Work instruction:
The answer is every line of the records that holds the word "expands", copied in full.

Source texts of formatted documents:

▬▬▬▬▬▬

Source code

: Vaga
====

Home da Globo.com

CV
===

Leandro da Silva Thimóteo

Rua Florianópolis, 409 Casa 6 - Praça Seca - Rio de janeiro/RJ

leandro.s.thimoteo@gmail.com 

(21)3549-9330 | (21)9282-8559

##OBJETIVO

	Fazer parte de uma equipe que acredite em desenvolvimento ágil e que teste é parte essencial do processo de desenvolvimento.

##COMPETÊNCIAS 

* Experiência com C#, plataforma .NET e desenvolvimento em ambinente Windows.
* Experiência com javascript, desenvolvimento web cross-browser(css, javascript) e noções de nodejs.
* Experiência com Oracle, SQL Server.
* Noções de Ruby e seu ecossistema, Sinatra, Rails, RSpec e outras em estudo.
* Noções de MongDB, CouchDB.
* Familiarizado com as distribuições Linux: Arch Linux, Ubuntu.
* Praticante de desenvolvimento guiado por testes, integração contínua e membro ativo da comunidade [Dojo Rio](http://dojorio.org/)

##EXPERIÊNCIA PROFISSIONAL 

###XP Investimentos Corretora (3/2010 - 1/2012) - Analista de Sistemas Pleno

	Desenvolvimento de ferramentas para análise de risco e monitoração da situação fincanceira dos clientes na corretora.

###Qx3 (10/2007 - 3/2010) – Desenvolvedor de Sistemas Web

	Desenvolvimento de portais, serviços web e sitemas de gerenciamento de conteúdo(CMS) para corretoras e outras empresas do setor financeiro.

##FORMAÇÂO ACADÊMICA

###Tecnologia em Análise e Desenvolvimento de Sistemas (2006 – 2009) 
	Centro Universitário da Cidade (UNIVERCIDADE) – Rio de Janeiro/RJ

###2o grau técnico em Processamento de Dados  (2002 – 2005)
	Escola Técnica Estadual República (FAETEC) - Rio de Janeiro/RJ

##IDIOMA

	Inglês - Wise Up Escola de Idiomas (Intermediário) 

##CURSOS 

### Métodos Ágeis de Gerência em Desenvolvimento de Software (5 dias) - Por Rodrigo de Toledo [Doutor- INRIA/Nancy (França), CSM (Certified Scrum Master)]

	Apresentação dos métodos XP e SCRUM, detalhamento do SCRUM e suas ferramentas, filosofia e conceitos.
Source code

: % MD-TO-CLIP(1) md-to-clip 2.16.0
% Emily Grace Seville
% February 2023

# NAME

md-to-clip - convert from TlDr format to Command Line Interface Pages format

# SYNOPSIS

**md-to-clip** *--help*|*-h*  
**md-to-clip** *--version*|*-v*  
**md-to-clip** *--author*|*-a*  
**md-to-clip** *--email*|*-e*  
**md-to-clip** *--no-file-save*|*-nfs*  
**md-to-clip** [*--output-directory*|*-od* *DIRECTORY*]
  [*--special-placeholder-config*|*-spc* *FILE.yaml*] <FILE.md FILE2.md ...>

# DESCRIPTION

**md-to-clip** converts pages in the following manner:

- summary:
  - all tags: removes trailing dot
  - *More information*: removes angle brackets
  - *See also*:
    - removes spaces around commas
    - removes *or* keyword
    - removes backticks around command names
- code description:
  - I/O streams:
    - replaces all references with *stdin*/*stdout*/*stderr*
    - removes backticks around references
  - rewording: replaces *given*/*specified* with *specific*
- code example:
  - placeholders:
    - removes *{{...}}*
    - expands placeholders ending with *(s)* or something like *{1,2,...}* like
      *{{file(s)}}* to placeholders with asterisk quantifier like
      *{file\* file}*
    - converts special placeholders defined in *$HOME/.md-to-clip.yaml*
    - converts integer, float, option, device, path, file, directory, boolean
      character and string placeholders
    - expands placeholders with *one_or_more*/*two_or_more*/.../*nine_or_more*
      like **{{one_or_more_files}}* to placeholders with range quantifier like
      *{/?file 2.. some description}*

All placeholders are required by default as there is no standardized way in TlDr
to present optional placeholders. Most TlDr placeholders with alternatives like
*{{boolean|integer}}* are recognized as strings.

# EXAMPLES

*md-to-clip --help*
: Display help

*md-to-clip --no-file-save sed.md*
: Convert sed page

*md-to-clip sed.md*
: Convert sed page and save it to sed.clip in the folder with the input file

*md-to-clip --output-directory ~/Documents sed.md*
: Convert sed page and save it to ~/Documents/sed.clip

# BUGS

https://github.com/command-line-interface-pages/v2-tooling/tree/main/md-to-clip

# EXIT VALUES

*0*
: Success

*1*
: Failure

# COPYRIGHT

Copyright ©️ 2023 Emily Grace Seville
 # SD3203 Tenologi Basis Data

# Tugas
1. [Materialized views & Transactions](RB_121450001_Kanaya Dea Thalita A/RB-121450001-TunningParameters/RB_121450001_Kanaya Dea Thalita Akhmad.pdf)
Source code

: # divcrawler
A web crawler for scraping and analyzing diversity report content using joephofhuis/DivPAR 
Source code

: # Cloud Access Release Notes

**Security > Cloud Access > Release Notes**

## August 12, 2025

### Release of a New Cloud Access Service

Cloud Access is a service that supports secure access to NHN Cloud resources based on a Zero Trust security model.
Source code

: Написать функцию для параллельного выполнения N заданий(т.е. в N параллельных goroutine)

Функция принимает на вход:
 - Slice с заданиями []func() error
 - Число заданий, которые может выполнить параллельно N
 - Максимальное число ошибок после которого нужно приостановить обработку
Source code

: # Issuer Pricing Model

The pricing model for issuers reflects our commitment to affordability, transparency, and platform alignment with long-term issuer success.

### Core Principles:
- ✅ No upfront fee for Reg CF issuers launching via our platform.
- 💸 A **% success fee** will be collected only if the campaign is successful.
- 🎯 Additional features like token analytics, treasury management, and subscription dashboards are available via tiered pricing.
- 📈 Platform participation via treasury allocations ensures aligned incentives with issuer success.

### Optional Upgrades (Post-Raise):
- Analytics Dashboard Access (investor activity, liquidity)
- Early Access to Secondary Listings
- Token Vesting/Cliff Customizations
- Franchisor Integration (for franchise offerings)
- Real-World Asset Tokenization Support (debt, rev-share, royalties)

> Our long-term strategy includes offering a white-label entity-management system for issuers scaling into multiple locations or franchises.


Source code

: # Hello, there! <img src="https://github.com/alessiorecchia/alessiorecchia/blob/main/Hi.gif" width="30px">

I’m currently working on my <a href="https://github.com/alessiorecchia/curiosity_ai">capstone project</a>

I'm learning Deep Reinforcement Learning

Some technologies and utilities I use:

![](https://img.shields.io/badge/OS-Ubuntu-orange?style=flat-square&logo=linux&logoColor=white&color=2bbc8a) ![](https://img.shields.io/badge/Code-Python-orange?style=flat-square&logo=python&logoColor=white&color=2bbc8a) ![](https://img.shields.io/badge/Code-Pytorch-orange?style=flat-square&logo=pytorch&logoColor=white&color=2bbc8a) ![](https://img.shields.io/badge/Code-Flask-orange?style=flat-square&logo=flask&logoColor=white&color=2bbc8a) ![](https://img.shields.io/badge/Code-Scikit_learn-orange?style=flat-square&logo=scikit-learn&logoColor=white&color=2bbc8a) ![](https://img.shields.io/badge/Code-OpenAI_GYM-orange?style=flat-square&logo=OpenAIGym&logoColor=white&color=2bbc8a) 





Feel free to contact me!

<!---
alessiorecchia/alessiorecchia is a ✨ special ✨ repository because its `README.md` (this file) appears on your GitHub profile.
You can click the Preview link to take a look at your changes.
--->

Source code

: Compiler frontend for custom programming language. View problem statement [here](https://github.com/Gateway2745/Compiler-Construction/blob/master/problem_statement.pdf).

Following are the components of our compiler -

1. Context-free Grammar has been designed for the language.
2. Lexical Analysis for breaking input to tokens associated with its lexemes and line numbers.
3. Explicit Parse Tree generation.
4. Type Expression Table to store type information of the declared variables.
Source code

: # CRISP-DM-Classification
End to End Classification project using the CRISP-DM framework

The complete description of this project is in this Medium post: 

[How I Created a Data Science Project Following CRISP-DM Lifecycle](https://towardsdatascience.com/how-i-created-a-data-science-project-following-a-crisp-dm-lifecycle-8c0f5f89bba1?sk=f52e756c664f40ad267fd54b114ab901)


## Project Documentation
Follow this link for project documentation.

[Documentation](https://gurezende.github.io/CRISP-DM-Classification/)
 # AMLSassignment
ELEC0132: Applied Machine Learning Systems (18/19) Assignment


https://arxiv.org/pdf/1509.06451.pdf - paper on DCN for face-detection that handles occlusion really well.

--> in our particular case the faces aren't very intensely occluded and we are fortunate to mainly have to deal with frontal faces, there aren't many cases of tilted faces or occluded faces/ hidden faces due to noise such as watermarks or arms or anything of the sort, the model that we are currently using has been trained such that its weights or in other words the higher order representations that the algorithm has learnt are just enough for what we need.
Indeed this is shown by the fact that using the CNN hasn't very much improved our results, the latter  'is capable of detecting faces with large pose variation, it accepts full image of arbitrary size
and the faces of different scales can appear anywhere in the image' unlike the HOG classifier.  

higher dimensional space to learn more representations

▬▬▬▬▬▬

Exercise result:
    - expands placeholders ending with *(s)* or something like *{1,2,...}* like
    - expands placeholders with *one_or_more*/*two_or_more*/.../*nine_or_more*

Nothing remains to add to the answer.